Why I Quit RWA

The complete answer to the RWA survey that was sent to me when I did not renew my membership.  Why should we be in such seperate h...

Monday, June 29, 2009

Practice

Learning a musical instrument teaches things way beyond music. When I started my kids with music lessons (guitar, keyboard and drums) I sensed this. In those days there wasn’t much said about that aspect, at least not that I read or heard. I think I sensed it mostly because of my own complete failure to stick with music lessons. I wanted to play music. I love music. I always have.

I was brought up in a house filled with music. My father sang and reminisced about the quartet he sang in when he was young. And my mother played piano. I didn’t know this until I was maybe, ten, when my father brought home a piano.

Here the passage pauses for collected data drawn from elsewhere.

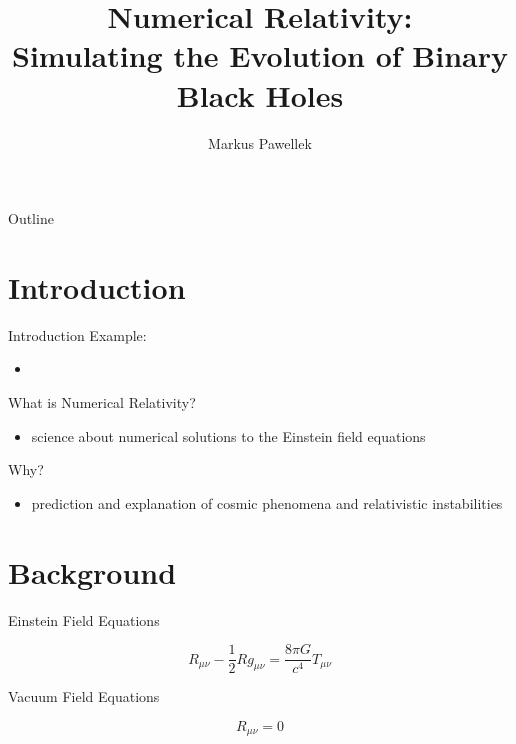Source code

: \documentclass[aspectratio=169]{beamer}
\title{Numerical Relativity: \\ Simulating the Evolution of Binary Black Holes}
\author{Markus Pawellek}
\begin{document}
  \frame{\titlepage}
  \begin{frame}{Outline}
    \footnotesize
    \hfill\parbox[t][7cm][l]{0.9\textwidth}{\tableofcontents}
  \end{frame}

  \section{Introduction} %
  \label{sec:introduction}
    \begin{frame}{Introduction}
      Example:
      \begin{itemize}
        \item{
          \href{run:videos/sxs-bbh-gravitational_lensing_of_gw150914.webm}{}
          \href{https://en.wikipedia.org/wiki/File:BBH_gravitational_lensing_of_gw150914.webm}{}
        }
      \end{itemize}
      \bigskip

      \pause
      What is Numerical Relativity?
      \begin{itemize}
        \item science about numerical solutions to the Einstein field equations
      \end{itemize}
      \bigskip

      \pause
      Why?
      \begin{itemize}
        \item prediction and explanation of cosmic phenomena and relativistic instabilities
      \end{itemize}
    \end{frame}

  \section{Background} %
  \label{sec:background}
    \begin{frame}{Einstein Field Equations}
      \begin{mybox}
        \[
          R_{μν} - \frac{1}{2}Rg_{μν} = \frac{8\pi G}{c^4}T_{μν}
        \]
      \end{mybox}
    \end{frame}
    \begin{frame}{Vacuum Field Equations}
      \begin{mybox}
        \[
          R_{μν} = 0
        \]
      \end{mybox}
    \end{frame}
\end{document}
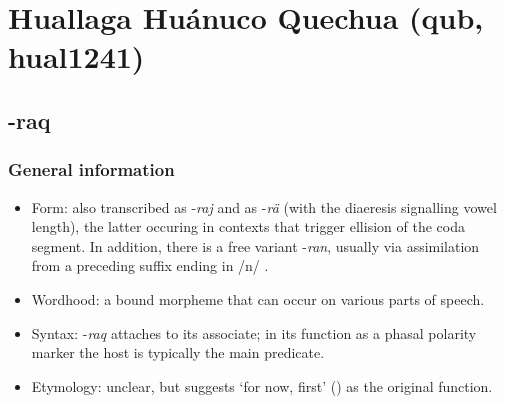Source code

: \section{Huallaga Huánuco Quechua (qub, hual1241)}
\label{appendixQuechua}

\subsection{-raq}
\subsubsection{General information}

\begin{itemize}
	\item Form: also transcribed as \mbox{-\textit{raj}} and as \mbox{-\textit{rä}} (with the diaeresis signalling vowel length), the latter occuring in contexts that trigger ellision of the coda segment. In addition, there is a free variant \mbox{-\textit{ran}}, usually via assimilation from a preceding suffix ending in /n/ .
	\item Wordhood: a bound morpheme that can occur on various parts of speech.
	\item Syntax: \mbox{-\textit{raq}} attaches to its associate; in its function as a phasal polarity marker the host is typically the main predicate.
	\item Etymology: unclear, but \textcite{vanBaar1997} suggests \lq for now, first\rq{ }() as the original function.
\end{itemize}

I don’t know that it was bought for my mother. I think the decision was as much for my brother as my mother. He wanted to be in his high school choir and there were try-outs. That was the first time I realized my mother had talents beyond the home. I knew she was the best cook, sewed wonderful clothes for me and my sister, knit beautifully, was organized and frugal. She kept the house immaculate and instilled in her three kids a love for reading. But surprise to me, my mother had this other life, this other talent. (Imagine how I felt when I learned she could type and do shorthand with the best.)

I still remember the first time she sat down to play that second-hand piano. I don’t know if my jaw dropped, but my mind gasped. I wanted to play like her. I just didn’t realize what that meant. Practice. And every stinking day, whether I wanted to or not. (I didn’t want to. I was much too busy playing make-believe, reading and making up my own stories.)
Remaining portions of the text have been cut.